Überraschenderweise zeigen die Dokumente, dass auch die Sowjets eine ähnliche Strategie verfolgten: Sie kundschafteten die DDR-Bürger mit dem Sandmännchen aus, das den Zuschauern gezielt den Sand der Leichtgläubigkeit in die Augen streute. Angeblich wurde es sogar nach den Körpermaßen von Erich Mielke gestaltet und durfte Leonid Breschnews Privatmütze auftragen. Ob der neugierige kleine Mann mit dem weißen Bart als Einzeltäter arbeitete, ist zurzeit noch ungeklärt. Die ebenfalls unter Verdacht stehenden Pittiplatsch und Schnatterinchen ließen über ihre Anwälte mitteilen, sie hätten von derlei Vorkommnissen keine Kenntnis erlangt.
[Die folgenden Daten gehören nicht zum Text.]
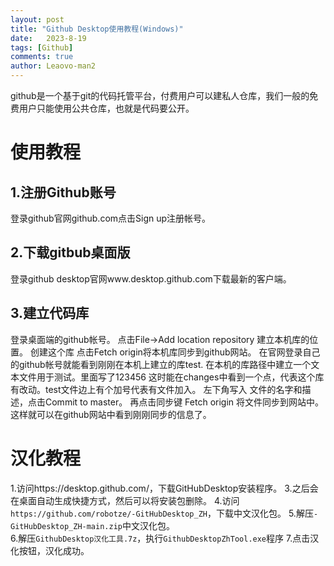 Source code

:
 ```yaml
---
layout: post
title: "Github Desktop使用教程(Windows)"
date:   2023-8-19
tags: [Github]
comments: true
author: Leaovo-man2
---
```

github是一个基于git的代码托管平台，付费用户可以建私人仓库，我们一般的免费用户只能使用公共仓库，也就是代码要公开。

# 使用教程
## 1.注册Github账号
登录github官网github.com点击Sign up注册帐号。

## 2.下载gitbub桌面版
登录github desktop官网www.desktop.github.com下载最新的客户端。
## 3.建立代码库
登录桌面端的github帐号。
点击File->Add location repository 建立本机库的位置。
创建这个库
点击Fetch origin将本机库同步到github网站。
在官网登录自己的github帐号就能看到刚刚在本机上建立的库test.
在本机的库路径中建立一个文本文件用于测试。里面写了123456
这时能在changes中看到一个点，代表这个库有改动。test文件边上有个加号代表有文件加入。
左下角写入 文件的名字和描述，点击Commit to master。
再点击同步键 Fetch origin 将文件同步到网站中。
这样就可以在github网站中看到刚刚同步的信息了。
# 汉化教程
   1.访问https://desktop.github.com/，下载GitHubDesktop安装程序。
   3.之后会在桌面自动生成快捷方式，然后可以将安装包删除。
   4.访问`https://github.com/robotze/-GitHubDesktop_ZH`，下载中文汉化包。
   5.解压`-GitHubDesktop_ZH-main.zip`中文汉化包。   
   6.解压`GithubDesktop汉化工具.7z`，执行`GithubDesktopZhTool.exe`程序
    7.点击汉化按钮，汉化成功。
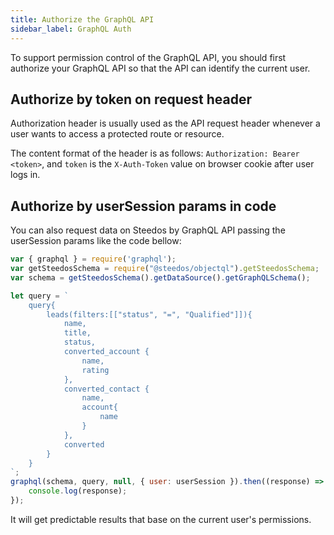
 ```yaml
---
title: Authorize the GraphQL API
sidebar_label: GraphQL Auth
---
```


To support permission control of the GraphQL API, you should first authorize your GraphQL API so that the API can identify the current user.

## Authorize by token on request header

Authorization header is usually used as the API request header whenever a user wants to access a protected route or resource.

The content format of the header is as follows: `Authorization: Bearer <token>`, and `token` is the `X-Auth-Token` value on browser cookie after user logs in.

## Authorize by userSession params in code

You can also request data on Steedos by GraphQL API passing the userSession params like the code bellow:

```js
var { graphql } = require('graphql');
var getSteedosSchema = require("@steedos/objectql").getSteedosSchema;
var schema = getSteedosSchema().getDataSource().getGraphQLSchema();

let query = `
    query{
        leads(filters:[["status", "=", "Qualified"]]){
            name,
            title,
            status,
            converted_account {
                name,
                rating
            },
            converted_contact {
                name,
                account{
                    name
                }
            },
            converted
        }
    }
`;
graphql(schema, query, null, { user: userSession }).then((response) => {
    console.log(response);
});
```

It will get predictable results that base on the current user's permissions.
Zurück auf den Lerchenberg. Beim westdeutschen ZDF war man offensichtlich bemüht, die alte Affäre möglichst geräuschlos beizulegen, und so entschied man schon vor Jahren, die gerissenen Original-Mainzelmännchen durch geistig minderbemittelte, aber unverdächtige Nachfolger zu ersetzen.

Die Agententruppe musste jedoch nicht befürchten, in die Arbeitslosigkeit abzugleiten, denn dank alter Seilschaften ist die Gruppierung nun auf YouTube aktiv und versorgt den amerikanischen Arbeitgeber weiterhin mit sensiblen Informationen.

Nachtrag: Die Dokumente enthüllen noch mehr ungeheuerliche Verdachtsmomente und werfen ganz neue Fragen auf: War auch Robert Lembke eine konspirative Kunstfigur? Diente die Sendung „Was bin ich?“ womöglich dazu, unbescholtenen Bürgern mit „simplen“ Fragen geheimes Wissen zu entlocken? „Und welches Schweinderl hätten's denn gern?“ Die Antwort kennt nur die NSA.